New York - We have talked at length about the impact that
analysts can have on stock prices and what particular remedies to prescribe for
this problem with respect to performance measurement of analyst's recommendations. Recently, we have seen an extreme example of the potential
for an analyst to affect stock prices. Performance measurement which denies, or
at least diminishes the analyst’s ability to affect prices is a key part of a
performance evaluation system. Still the old adage continues to ring true
"good research may not be consistent with good performance".
The most recent example of analyst impact is the case
Citigroup analyst Bhatia, who called for E*trade to experience a run on its
banking operations and potentially declare bankruptcy. Other analysts covering
the stock were either in the hold category (66%) or the buy category (33%) and
there was apparently no immanent crisis facing E*Trade. In general, analyst
impact is a function of the volatility (uncertainty) in the market and the
level of surprise that the recommendation provides.
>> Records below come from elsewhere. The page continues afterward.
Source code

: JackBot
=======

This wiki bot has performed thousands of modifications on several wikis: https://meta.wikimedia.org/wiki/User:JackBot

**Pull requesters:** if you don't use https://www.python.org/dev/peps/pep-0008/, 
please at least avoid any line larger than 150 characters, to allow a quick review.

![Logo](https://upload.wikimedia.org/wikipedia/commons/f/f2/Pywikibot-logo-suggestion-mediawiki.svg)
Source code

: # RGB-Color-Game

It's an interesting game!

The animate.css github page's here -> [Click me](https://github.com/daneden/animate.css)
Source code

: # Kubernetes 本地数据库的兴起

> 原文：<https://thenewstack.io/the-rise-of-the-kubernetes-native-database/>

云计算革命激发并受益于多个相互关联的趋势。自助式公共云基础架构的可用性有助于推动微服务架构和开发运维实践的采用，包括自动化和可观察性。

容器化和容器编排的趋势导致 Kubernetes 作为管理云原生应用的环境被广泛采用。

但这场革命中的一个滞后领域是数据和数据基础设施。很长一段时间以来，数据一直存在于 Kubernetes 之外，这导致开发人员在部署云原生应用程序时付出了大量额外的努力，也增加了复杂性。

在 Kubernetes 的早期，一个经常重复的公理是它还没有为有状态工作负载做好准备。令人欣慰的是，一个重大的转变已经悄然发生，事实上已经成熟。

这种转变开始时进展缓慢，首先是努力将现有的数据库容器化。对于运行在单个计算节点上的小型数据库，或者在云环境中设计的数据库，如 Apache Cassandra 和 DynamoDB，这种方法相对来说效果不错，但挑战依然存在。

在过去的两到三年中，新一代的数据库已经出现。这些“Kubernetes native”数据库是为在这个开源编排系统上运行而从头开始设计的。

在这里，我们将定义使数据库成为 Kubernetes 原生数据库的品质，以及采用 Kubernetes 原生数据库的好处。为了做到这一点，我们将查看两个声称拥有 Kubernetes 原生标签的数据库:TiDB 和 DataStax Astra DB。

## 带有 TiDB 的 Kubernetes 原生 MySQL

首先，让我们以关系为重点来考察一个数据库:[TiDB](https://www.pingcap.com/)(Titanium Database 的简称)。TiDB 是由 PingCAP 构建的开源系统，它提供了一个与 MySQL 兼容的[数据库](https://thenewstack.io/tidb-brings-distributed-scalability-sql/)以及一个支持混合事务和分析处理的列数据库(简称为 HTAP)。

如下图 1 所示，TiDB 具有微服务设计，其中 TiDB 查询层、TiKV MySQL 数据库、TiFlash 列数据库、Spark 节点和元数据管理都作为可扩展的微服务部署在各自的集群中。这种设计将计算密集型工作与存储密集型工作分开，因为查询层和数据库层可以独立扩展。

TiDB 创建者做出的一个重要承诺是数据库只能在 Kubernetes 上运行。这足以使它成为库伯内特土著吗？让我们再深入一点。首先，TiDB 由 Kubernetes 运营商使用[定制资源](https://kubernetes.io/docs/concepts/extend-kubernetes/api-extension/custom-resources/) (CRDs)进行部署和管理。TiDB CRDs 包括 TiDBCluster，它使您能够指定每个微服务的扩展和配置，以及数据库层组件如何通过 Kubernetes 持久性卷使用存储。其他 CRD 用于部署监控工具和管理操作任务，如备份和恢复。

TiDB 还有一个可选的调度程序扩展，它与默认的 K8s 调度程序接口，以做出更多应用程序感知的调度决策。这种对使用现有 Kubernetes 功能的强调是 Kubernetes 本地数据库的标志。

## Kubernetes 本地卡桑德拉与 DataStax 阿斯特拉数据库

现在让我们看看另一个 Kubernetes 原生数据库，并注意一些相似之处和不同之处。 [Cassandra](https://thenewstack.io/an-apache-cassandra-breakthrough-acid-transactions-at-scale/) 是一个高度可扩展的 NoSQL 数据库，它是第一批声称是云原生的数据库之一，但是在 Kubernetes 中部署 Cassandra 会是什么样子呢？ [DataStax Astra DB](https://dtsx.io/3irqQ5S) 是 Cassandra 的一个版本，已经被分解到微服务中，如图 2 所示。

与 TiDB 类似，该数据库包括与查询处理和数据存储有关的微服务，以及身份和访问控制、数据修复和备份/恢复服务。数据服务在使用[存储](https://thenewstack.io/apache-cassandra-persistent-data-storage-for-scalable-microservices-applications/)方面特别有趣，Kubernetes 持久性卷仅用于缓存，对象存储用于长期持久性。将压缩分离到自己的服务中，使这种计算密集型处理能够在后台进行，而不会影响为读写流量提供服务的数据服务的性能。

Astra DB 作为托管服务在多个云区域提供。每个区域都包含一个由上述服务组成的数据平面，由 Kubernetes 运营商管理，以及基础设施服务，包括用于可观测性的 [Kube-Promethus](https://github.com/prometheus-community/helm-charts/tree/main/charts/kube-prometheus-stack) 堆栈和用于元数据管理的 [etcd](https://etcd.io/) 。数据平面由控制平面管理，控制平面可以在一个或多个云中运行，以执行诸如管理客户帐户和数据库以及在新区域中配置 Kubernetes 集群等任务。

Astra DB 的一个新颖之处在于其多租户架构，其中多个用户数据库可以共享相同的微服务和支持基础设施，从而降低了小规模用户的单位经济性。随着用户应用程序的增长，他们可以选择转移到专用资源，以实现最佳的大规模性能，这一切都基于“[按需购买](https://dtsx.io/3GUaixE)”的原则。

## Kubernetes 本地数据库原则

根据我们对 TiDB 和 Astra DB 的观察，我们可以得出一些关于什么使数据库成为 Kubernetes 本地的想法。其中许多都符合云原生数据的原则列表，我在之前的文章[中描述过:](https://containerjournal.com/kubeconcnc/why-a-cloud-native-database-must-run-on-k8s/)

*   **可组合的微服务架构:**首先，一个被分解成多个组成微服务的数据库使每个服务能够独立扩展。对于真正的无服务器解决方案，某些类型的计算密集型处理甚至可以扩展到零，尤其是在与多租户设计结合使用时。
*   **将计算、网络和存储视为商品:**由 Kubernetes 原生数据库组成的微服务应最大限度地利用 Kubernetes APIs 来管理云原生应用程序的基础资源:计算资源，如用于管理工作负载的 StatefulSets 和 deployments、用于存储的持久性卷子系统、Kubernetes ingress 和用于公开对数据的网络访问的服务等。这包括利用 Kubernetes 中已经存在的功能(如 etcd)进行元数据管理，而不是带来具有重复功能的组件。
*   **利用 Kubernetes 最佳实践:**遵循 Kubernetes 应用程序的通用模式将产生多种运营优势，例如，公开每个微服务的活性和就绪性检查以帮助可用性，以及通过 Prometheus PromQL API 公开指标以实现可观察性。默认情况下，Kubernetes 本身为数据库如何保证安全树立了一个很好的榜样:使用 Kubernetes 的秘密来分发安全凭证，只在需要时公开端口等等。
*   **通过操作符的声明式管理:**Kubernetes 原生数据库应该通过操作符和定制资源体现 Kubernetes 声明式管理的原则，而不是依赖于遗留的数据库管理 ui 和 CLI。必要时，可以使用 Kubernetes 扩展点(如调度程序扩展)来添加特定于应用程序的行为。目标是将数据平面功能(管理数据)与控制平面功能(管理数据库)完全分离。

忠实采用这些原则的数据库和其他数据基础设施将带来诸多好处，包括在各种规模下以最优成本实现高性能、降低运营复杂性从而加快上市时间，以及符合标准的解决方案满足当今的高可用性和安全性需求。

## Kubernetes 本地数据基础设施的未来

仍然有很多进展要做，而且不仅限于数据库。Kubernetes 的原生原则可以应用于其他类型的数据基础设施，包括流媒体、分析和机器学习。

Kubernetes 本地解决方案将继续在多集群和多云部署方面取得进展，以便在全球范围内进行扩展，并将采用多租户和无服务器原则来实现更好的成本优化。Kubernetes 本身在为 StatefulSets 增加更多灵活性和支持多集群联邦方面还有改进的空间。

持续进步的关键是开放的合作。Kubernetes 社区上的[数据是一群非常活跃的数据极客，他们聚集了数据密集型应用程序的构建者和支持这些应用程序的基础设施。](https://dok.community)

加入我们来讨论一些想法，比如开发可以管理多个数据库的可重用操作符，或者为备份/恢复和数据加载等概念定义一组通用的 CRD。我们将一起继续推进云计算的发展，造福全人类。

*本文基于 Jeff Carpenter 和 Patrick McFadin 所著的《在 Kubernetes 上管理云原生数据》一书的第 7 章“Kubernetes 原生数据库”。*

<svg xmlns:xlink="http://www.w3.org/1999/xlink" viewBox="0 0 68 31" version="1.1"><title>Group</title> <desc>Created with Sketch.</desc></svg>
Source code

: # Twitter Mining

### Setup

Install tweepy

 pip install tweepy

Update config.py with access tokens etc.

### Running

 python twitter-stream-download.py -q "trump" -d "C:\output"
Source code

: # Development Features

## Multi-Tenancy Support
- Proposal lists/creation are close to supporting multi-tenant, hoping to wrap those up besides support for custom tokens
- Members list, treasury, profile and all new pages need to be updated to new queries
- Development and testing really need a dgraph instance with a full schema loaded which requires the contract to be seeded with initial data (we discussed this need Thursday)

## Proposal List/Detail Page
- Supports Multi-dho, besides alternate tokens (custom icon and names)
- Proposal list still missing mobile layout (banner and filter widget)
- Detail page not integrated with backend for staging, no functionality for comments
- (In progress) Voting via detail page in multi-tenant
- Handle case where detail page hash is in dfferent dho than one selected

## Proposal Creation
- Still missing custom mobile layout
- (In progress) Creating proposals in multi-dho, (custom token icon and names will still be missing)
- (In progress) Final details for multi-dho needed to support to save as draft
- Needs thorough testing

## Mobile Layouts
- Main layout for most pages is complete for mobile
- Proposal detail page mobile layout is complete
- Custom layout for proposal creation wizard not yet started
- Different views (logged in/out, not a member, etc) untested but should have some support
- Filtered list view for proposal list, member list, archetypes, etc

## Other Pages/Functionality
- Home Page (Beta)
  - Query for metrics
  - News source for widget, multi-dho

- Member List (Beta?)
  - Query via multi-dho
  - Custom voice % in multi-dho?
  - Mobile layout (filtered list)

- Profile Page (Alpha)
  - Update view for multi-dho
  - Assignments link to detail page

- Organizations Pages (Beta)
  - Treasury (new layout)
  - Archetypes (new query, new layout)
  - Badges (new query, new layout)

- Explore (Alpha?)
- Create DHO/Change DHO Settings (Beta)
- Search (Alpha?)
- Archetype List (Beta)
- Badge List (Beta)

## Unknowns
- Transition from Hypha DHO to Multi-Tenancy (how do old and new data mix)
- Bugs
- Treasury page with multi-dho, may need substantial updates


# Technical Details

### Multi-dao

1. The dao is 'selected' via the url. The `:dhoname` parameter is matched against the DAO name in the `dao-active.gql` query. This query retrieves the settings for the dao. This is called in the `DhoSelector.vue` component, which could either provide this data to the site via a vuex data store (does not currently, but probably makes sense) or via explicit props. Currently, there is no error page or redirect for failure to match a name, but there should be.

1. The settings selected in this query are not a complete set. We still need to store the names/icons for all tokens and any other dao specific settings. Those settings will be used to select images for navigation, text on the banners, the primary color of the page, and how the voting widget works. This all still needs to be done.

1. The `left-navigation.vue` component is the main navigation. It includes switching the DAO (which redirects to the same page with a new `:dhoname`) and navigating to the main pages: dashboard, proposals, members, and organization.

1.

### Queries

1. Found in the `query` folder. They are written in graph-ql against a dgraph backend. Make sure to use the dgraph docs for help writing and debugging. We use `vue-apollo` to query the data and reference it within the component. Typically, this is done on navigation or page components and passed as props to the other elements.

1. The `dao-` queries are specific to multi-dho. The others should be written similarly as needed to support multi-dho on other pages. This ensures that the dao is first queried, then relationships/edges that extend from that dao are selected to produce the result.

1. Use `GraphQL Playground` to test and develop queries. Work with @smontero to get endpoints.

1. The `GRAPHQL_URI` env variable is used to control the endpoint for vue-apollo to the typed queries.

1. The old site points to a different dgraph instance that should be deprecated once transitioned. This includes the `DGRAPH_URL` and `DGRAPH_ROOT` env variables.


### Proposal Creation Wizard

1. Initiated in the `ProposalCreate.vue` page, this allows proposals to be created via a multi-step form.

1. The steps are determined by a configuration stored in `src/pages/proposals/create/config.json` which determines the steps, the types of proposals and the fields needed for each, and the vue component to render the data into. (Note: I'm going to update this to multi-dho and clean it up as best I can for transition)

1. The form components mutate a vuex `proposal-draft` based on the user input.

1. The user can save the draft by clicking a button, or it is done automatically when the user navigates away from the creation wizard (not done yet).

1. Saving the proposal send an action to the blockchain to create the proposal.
From a performance standpoint, Mr. Bhatia was the only
analyst that got the call right. From an investor perspective, Mr. Bhatia
destroyed shareholder wealth. E*Trade's shares fell by 59% on Monday, even though the
recommendation was unfounded. But the topic of this blog is neither the integrity
nor the competence of Mr. Bhatia. Rather we are interested in this case as it
relates to performance measurement.
If the call were logged prior to the price move, the analyst
would have looked psychic in his ability to time his recommendations. Further,
we would have logged a 59% improvement in his overall performance. This assumes
that the overall performance is measured by the synthetic returns that would
have been achieved if an investor had invested in and shorted or sold all the
analyst's recommendations over some period of time.
One model of coping with analyst impact in performance
analysis is to lag the recommendation. Some rules lag the recommendation to the
close of business, unless it is after 3PM, after which it is awarded the
following day's closing price. Others use the following day's closing price
regardless. For Mr. Bhatia, a one day lag in the selection of the price used to
open the short position would have resulted in a 41% loss on that recommendation.
Of course, the loss is more consistent with the timing that
even a savvy retail account could have reasonably acted upon the recommendation. Indeed,
one could argue that it is the retail account that the performance measurement
systems were designed to protect in the first place.
In the final analysis, the object of performance measurement
is to find good research. However, in the case of the Citi analyst, performance
measurement and good research diverged radically. And while it is clearly not
feasible for a performance measurement system to be concerned with the
distinction of being "right for the wrong reason, or wrong for the right
reason" this is the Achilles’ heel of performance
measurement as it relates to analyst impact.